I realized that I want to do what I do to be happy, certainly not to be rich or famous, I preferred to cultivate my talent and not my success.
In doing so, I began to feed that flame that had never gone out, but had certainly faded, precisely because of a discomfort of not belonging.
I accepted the fact of not being made for fast paces, absurd requests (I'll talk about this soon) or devaluations of my work to be inserted in the global market, I was given an opportunity, the opportunity to believe in my art and in my individuality.
I will continue to create more than before, but now with the knowledge that I am lucky enough to love my job and work with my dreams.
Durante questi anni, ma soprattutto in questo ultimo periodo mi sono spesso chiesto come avrei potuto, voluto o dovuto fare crescere o evolvere il mio lavoro.

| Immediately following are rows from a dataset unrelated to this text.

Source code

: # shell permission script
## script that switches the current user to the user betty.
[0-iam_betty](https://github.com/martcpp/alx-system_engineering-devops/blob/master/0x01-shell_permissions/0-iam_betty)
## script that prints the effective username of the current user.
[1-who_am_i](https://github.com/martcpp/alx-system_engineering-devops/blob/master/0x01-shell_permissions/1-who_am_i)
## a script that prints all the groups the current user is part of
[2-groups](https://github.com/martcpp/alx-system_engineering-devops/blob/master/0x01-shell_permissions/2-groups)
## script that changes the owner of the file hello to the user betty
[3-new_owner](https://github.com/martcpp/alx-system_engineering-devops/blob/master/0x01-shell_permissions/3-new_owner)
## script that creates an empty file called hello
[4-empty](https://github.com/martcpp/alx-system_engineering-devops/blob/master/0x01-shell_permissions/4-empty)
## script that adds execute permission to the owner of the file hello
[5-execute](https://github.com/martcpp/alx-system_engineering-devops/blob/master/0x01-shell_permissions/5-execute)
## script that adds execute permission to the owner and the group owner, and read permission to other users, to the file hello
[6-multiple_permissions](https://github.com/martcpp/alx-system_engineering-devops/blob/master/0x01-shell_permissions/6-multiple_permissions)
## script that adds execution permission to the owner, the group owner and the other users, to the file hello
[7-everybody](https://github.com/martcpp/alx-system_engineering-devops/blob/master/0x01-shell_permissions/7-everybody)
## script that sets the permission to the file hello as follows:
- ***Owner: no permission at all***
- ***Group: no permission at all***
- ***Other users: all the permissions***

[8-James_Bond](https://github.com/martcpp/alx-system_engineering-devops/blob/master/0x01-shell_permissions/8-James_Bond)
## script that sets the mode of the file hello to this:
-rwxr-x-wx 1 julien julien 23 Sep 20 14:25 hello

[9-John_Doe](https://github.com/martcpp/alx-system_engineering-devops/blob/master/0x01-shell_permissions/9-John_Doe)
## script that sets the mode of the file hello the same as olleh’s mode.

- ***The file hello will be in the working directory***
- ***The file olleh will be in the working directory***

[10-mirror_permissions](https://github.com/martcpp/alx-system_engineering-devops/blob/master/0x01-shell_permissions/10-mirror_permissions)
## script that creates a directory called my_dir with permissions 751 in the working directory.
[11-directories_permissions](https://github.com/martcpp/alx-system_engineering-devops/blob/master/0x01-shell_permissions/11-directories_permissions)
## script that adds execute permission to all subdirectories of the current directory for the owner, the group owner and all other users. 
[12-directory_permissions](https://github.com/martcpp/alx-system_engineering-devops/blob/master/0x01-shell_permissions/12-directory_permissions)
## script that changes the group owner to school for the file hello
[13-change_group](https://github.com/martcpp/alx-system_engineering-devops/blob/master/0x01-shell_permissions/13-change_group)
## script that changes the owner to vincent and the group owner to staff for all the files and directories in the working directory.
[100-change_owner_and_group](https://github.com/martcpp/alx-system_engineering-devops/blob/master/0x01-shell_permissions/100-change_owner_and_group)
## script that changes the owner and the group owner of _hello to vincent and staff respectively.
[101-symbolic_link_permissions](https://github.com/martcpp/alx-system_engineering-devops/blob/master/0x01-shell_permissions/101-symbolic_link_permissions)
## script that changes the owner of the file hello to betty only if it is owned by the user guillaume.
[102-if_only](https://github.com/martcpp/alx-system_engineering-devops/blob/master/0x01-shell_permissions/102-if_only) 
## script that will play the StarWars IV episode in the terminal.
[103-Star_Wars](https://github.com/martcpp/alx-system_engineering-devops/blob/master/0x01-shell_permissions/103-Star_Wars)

Ho iniziato ormai qualche anno fa per necessità creativa, mettiamo anche economica, ma mai mi sarei aspettato di di raggiungere i traguardi conquistati, ho però faticato tanto, ho sofferto, ho fatto e a volte imposto dei sacrifici, magari non necessari, ma sicuramente utili, dopodiché sono stato coinvolto e travolto da quello chiamato “sistema moda”.
Ero entusiasta e onorato di essere finalmente parte in qualcosa di grande ed importante, qualcosa in cui finalmente mi sentivo libero di farmi notare e di emergere, anche se in modo infinitesimale.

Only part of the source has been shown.